### WORK REQUIRED
Read through the data, and wherever a line holds the word "Basis", write that line out.

** Opening INPUT DATA block **

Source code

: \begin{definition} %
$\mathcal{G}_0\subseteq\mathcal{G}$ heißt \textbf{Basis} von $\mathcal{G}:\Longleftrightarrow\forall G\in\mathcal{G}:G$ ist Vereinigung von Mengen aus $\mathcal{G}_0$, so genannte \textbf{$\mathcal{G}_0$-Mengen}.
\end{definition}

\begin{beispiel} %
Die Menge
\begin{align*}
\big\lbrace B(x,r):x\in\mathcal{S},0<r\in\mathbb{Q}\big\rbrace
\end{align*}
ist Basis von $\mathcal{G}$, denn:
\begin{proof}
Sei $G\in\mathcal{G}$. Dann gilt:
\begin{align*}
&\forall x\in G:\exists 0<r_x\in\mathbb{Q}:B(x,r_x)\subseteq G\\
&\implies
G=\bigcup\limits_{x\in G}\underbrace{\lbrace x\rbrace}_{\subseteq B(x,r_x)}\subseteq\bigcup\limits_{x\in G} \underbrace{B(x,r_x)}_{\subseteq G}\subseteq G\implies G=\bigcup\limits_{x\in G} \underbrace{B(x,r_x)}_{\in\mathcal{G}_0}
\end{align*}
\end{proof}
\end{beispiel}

** Closing INPUT DATA block **

### WRITTEN ANSWER
$\mathcal{G}_0\subseteq\mathcal{G}$ heißt \textbf{Basis} von $\mathcal{G}:\Longleftrightarrow\forall G\in\mathcal{G}:G$ ist Vereinigung von Mengen aus $\mathcal{G}_0$, so genannte \textbf{$\mathcal{G}_0$-Mengen}.
ist Basis von $\mathcal{G}$, denn:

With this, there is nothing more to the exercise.